Creating a P.R. Plan
To get started on a p.r. effort, there are three relatively simple steps you can take:
I. Think through your audiences
Surprisingly, even large corporations often fail to realize who their audiences actually are. I define "audience" as an individual or group who has any interest or stake in the activities of the business. This can reach far beyond just your customers. It's likely that your audiences include the local media, your neighbors and surrounding community, current/ former employees and their families, vendors/suppliers, government regulators/agencies at several levels and your competitors. And remember, audiences--friendly or not--have the power to communicate information about you.
II. Develop a p.r. plan
This need not be complex. In simplest terms a p.r. plan consists of a few steps:
Objectives--identify your goals and what you want to accomplish for your business.
Positioning--decide how you want to be perceived by your audiences. As the best quality personal tax adviser in town, or the least expensive business tax preparer?
Key messages--prioritize the most important facts about your business.
Once you have developed these core concepts, you can create:
Strategy--how you can accomplish your objectives. For example, you may adopt a strategy of marketing your services only to those in a certain age group. Or create the impression that your products are more expensive, but worth their quality. Or position your business as an innovator in a technology instead of just a follower.
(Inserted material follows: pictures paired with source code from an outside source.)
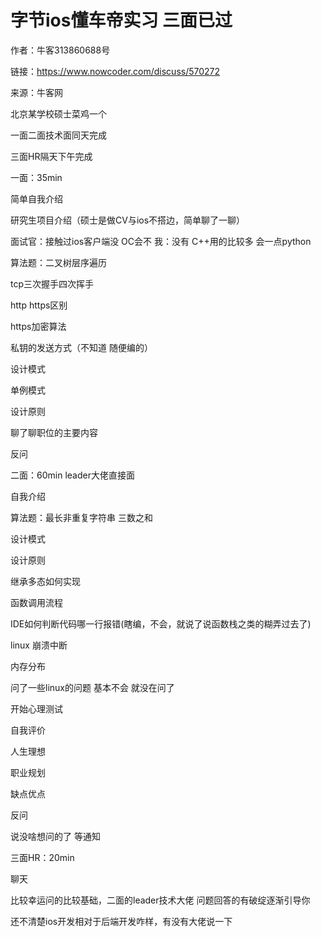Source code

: # 字节ios懂车帝实习 三面已过

作者：牛客313860688号

链接：https://www.nowcoder.com/discuss/570272

来源：牛客网



北京某学校硕士菜鸡一个



一面二面技术面同天完成

三面HR隔天下午完成



一面：35min

简单自我介绍

研究生项目介绍（硕士是做CV与ios不搭边，简单聊了一聊）

面试官：接触过ios客户端没 OC会不 我：没有 C++用的比较多 会一点python

算法题：二叉树层序遍历

tcp三次握手四次挥手

http https区别

https加密算法

私钥的发送方式（不知道 随便编的）

设计模式

单例模式

设计原则

聊了聊职位的主要内容

反问



二面：60min leader大佬直接面

自我介绍

算法题：最长非重复字符串 三数之和

设计模式

设计原则

继承多态如何实现

函数调用流程

IDE如何判断代码哪一行报错(瞎编，不会，就说了说函数栈之类的糊弄过去了)

linux 崩溃中断

内存分布

问了一些linux的问题 基本不会 就没在问了

开始心理测试

自我评价

人生理想

职业规划

缺点优点

反问

说没啥想问的了 等通知



三面HR：20min

聊天



比较幸运问的比较基础，二面的leader技术大佬 问题回答的有破绽逐渐引导你



还不清楚ios开发相对于后端开发咋样，有没有大佬说一下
None of these are new, but remain good illustrations of simple business strategies.
Tactics--the tools or means to carry out your plan. Speeches, articles, sitting on advisory boards, media outreach are all good tactics for small businesses.
III. Develop a relationship with and use the local media
Small businesspersons should never be intimidated by reporters. Especially at local and regional levels, the media are always on the lookout for a new story, a different angle, a fresh approach and therefore, potentially interested in you and what your business is all about. These media outlets, charged with covering their communities, do not have the vast resources of celebrities, well-known experts and satellite feeds. They may very well need you and what you have to say about your field.
When your business gets a significant new customer, moves from your home to a real office, wins a community award or comes up with a solution to a community problem, don't hesitate to call an appropriate reporter. You may not always get coverage, but you have nothing to lose by cultivating these relationships.
In your small business, what do you know, offer, produce, compile, interpret, provide, market, analyze, understand or do better than anyone else? Whatever it is, someone among those audiences wants to hear more about you.